• Problem statement:
Search the records for the string "Count" and copy every line in which it appears.

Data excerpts
******************************
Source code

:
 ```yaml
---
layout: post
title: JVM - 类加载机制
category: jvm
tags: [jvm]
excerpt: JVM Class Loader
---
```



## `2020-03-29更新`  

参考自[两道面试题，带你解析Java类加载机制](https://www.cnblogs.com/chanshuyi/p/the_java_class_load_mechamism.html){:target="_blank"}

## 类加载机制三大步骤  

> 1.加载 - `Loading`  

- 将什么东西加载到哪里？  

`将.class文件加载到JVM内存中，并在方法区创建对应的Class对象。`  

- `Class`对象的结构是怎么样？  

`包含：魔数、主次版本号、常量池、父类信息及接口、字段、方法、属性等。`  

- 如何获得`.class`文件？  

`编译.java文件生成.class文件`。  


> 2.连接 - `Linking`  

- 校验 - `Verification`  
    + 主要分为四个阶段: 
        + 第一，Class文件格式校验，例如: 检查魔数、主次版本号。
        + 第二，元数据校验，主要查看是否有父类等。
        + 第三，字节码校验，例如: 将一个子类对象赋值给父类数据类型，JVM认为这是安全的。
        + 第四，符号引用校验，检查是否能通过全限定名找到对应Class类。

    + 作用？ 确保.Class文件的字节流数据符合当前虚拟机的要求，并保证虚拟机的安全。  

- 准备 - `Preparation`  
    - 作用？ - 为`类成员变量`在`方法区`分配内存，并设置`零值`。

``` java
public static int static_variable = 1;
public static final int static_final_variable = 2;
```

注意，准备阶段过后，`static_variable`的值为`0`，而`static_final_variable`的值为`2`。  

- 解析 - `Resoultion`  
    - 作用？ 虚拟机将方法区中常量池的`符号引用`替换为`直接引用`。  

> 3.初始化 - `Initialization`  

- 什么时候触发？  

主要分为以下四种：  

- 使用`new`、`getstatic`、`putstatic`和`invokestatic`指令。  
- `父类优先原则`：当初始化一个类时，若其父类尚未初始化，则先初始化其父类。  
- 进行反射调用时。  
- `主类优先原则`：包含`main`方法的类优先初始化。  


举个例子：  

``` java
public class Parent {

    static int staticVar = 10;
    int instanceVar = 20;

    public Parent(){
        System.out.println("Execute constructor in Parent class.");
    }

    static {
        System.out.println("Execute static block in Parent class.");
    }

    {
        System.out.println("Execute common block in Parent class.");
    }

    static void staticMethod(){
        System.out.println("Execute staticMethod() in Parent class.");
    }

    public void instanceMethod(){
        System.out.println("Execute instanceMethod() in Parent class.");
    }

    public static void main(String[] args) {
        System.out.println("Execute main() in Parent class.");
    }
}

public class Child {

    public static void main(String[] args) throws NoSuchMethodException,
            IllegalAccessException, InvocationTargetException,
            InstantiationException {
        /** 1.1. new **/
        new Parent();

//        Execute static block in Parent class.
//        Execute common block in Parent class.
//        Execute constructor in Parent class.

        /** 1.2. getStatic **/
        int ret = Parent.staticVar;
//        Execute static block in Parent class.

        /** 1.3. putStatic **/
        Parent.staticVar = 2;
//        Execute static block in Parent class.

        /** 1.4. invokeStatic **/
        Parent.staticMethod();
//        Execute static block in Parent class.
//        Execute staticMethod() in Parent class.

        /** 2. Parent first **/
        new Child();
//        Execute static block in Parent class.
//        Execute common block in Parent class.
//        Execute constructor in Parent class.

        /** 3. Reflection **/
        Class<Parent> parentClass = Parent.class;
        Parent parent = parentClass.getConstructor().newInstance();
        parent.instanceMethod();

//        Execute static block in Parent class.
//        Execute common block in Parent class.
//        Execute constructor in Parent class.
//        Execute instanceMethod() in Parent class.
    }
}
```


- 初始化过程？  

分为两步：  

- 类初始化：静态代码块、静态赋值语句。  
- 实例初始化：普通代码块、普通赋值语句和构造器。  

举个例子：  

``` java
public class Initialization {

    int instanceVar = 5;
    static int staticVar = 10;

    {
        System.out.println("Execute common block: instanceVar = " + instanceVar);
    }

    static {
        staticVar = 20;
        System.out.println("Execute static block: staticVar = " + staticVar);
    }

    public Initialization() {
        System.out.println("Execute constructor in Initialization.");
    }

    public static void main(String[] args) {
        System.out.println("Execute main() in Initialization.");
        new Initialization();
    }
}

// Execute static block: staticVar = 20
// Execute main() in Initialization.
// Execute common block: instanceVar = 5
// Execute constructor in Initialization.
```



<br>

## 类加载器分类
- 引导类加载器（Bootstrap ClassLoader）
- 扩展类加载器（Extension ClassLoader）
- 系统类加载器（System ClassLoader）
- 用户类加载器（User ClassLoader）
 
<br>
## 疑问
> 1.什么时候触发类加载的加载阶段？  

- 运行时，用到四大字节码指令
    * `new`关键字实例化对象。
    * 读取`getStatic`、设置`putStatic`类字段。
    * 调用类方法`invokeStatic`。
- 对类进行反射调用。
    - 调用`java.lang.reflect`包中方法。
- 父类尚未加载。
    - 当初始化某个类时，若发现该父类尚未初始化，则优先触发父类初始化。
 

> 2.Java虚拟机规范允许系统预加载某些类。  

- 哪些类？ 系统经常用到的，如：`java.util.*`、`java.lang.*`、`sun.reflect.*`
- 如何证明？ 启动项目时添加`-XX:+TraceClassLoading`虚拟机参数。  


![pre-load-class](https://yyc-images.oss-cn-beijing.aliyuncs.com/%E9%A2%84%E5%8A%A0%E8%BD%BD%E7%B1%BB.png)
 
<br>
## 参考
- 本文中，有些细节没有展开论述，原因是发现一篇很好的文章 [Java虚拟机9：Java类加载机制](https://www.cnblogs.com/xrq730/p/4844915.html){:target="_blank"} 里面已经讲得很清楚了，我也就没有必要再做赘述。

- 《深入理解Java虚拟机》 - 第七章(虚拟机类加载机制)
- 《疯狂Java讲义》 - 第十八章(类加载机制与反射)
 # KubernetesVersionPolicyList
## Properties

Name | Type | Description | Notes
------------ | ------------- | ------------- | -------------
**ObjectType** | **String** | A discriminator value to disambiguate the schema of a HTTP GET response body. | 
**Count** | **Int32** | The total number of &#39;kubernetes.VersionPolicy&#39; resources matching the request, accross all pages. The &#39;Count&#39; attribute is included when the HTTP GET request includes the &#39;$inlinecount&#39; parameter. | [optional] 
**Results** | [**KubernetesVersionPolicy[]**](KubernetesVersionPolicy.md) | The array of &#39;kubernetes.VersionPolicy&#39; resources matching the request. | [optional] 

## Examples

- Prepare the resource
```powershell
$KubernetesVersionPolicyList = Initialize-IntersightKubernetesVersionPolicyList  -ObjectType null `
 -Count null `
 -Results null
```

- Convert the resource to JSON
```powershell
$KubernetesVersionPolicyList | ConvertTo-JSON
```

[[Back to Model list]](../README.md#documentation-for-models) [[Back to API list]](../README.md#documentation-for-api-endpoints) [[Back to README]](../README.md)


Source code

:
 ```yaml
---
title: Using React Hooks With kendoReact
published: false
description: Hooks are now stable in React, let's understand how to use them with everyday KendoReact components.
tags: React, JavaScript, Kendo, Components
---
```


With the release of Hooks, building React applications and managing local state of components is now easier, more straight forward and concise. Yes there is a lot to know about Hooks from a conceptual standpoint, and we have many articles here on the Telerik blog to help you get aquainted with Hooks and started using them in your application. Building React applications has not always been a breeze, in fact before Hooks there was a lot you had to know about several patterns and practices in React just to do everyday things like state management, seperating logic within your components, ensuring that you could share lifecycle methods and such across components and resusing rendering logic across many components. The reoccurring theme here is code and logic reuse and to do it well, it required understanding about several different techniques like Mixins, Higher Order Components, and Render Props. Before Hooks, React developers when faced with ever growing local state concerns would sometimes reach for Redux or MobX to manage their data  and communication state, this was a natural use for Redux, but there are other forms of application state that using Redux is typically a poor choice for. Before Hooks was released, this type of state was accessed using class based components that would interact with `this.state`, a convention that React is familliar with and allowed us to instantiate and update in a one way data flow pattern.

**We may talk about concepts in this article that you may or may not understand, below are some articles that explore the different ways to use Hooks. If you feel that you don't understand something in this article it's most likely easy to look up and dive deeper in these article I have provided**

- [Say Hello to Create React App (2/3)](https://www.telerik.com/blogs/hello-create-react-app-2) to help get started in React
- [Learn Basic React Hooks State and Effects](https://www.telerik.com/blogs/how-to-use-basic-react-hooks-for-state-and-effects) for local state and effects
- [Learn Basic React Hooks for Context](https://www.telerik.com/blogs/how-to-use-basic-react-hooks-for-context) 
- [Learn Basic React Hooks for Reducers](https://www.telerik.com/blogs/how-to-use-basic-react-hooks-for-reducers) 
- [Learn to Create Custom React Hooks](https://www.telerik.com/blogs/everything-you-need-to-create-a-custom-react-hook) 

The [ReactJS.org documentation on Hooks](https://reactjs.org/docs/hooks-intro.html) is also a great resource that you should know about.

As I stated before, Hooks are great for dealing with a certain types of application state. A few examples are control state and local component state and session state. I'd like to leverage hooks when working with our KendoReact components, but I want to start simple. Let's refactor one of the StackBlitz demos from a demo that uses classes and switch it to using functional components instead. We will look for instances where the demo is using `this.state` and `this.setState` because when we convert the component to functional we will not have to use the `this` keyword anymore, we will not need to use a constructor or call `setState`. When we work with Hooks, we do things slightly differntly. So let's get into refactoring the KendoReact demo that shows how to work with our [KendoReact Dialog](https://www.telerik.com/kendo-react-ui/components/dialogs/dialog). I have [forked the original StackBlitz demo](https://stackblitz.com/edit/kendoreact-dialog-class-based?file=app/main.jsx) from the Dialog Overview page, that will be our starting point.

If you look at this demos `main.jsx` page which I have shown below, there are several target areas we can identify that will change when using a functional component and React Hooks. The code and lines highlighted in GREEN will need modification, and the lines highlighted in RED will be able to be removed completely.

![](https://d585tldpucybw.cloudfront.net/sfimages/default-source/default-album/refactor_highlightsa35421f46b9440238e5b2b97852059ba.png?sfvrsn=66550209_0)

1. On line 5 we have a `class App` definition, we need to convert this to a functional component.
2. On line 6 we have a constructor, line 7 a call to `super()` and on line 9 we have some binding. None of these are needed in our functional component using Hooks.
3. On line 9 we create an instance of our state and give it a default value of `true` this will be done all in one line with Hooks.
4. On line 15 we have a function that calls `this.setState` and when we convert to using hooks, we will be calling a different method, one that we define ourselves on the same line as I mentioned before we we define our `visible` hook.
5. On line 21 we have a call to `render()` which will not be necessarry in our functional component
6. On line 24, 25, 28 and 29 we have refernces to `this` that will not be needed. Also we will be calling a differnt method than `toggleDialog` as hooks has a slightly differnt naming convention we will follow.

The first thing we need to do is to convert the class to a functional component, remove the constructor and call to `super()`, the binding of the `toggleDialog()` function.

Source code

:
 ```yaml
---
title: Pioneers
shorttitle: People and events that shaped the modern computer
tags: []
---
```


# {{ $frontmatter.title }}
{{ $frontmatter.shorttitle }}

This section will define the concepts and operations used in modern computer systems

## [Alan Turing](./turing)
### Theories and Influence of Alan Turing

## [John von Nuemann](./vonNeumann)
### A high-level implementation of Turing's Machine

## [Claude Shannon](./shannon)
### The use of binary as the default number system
******************************
• Written response:
**Count** | **Int32** | The total number of &#39;kubernetes.VersionPolicy&#39; resources matching the request, accross all pages. The &#39;Count&#39; attribute is included when the HTTP GET request includes the &#39;$inlinecount&#39; parameter. | [optional] 
 -Count null `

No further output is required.